*** EXERCISE INPUTS Section Begins ***

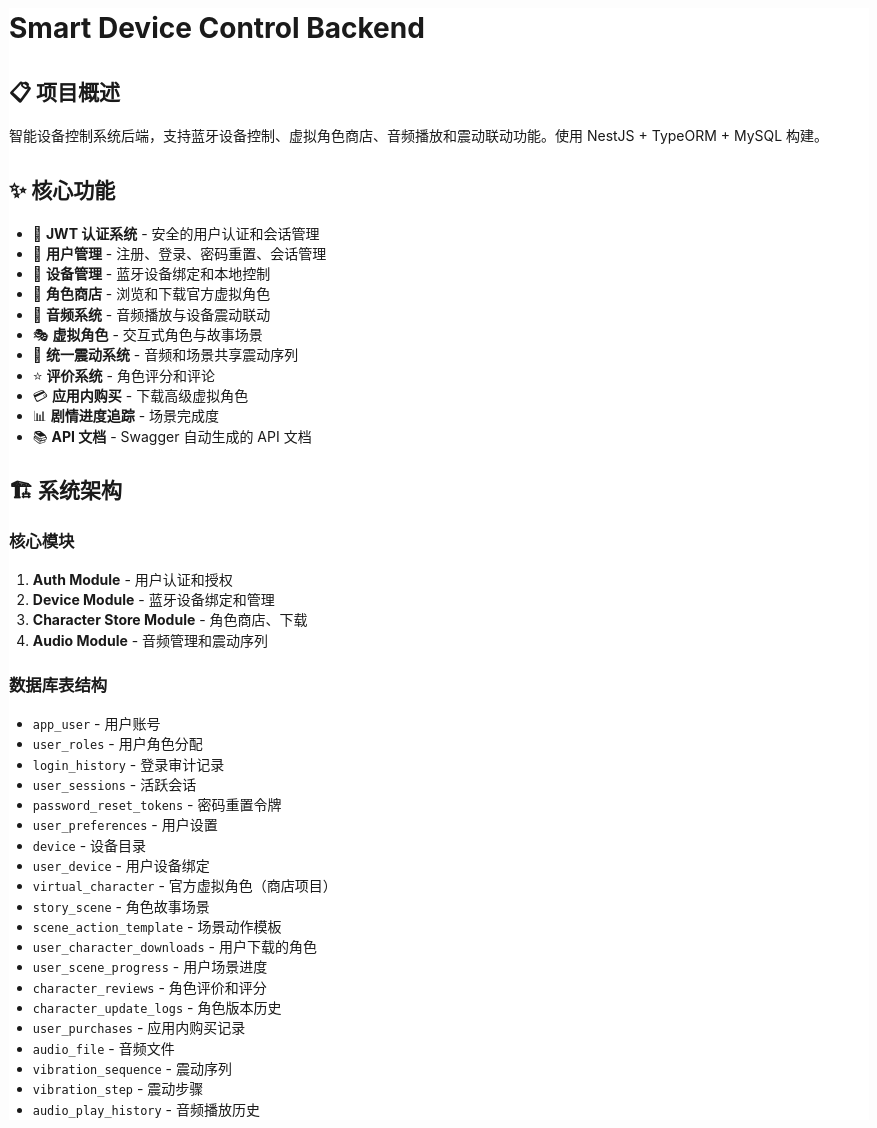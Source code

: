 # Smart Device Control Backend

## 📋 项目概述
智能设备控制系统后端，支持蓝牙设备控制、虚拟角色商店、音频播放和震动联动功能。使用 NestJS + TypeORM + MySQL 构建。

## ✨ 核心功能
- 🔐 **JWT 认证系统** - 安全的用户认证和会话管理
- 👥 **用户管理** - 注册、登录、密码重置、会话管理
- 📱 **设备管理** - 蓝牙设备绑定和本地控制
- 🏪 **角色商店** - 浏览和下载官方虚拟角色
- 🎵 **音频系统** - 音频播放与设备震动联动
- 🎭 **虚拟角色** - 交互式角色与故事场景
- 📳 **统一震动系统** - 音频和场景共享震动序列
- ⭐ **评价系统** - 角色评分和评论
- 💳 **应用内购买** - 下载高级虚拟角色
- 📊 **剧情进度追踪** - 场景完成度
- 📚 **API 文档** - Swagger 自动生成的 API 文档

## 🏗️ 系统架构

### 核心模块
1. **Auth Module** - 用户认证和授权
2. **Device Module** - 蓝牙设备绑定和管理
3. **Character Store Module** - 角色商店、下载
4. **Audio Module** - 音频管理和震动序列

### 数据库表结构
- `app_user` - 用户账号
- `user_roles` - 用户角色分配
- `login_history` - 登录审计记录
- `user_sessions` - 活跃会话
- `password_reset_tokens` - 密码重置令牌
- `user_preferences` - 用户设置
- `device` - 设备目录
- `user_device` - 用户设备绑定
- `virtual_character` - 官方虚拟角色（商店项目）
- `story_scene` - 角色故事场景
- `scene_action_template` - 场景动作模板
- `user_character_downloads` - 用户下载的角色
- `user_scene_progress` - 用户场景进度
- `character_reviews` - 角色评价和评分
- `character_update_logs` - 角色版本历史
- `user_purchases` - 应用内购买记录
- `audio_file` - 音频文件
- `vibration_sequence` - 震动序列
- `vibration_step` - 震动步骤
- `audio_play_history` - 音频播放历史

*** EXERCISE INPUTS Section Ends ***

▶ **HOW TO COMPLETE THIS TASK**: Your task is to repeat the entries above exactly, omitting the pictures.

▶ **ANSWER FOR THE TASK**:
Source code

: # Smart Device Control Backend

## 📋 项目概述
智能设备控制系统后端，支持蓝牙设备控制、虚拟角色商店、音频播放和震动联动功能。使用 NestJS + TypeORM + MySQL 构建。

## ✨ 核心功能
- 🔐 **JWT 认证系统** - 安全的用户认证和会话管理
- 👥 **用户管理** - 注册、登录、密码重置、会话管理
- 📱 **设备管理** - 蓝牙设备绑定和本地控制
- 🏪 **角色商店** - 浏览和下载官方虚拟角色
- 🎵 **音频系统** - 音频播放与设备震动联动
- 🎭 **虚拟角色** - 交互式角色与故事场景
- 📳 **统一震动系统** - 音频和场景共享震动序列
- ⭐ **评价系统** - 角色评分和评论
- 💳 **应用内购买** - 下载高级虚拟角色
- 📊 **剧情进度追踪** - 场景完成度
- 📚 **API 文档** - Swagger 自动生成的 API 文档

## 🏗️ 系统架构

### 核心模块
1. **Auth Module** - 用户认证和授权
2. **Device Module** - 蓝牙设备绑定和管理
3. **Character Store Module** - 角色商店、下载
4. **Audio Module** - 音频管理和震动序列

### 数据库表结构
- `app_user` - 用户账号
- `user_roles` - 用户角色分配
- `login_history` - 登录审计记录
- `user_sessions` - 活跃会话
- `password_reset_tokens` - 密码重置令牌
- `user_preferences` - 用户设置
- `device` - 设备目录
- `user_device` - 用户设备绑定
- `virtual_character` - 官方虚拟角色（商店项目）
- `story_scene` - 角色故事场景
- `scene_action_template` - 场景动作模板
- `user_character_downloads` - 用户下载的角色
- `user_scene_progress` - 用户场景进度
- `character_reviews` - 角色评价和评分
- `character_update_logs` - 角色版本历史
- `user_purchases` - 应用内购买记录
- `audio_file` - 音频文件
- `vibration_sequence` - 震动序列
- `vibration_step` - 震动步骤
- `audio_play_history` - 音频播放历史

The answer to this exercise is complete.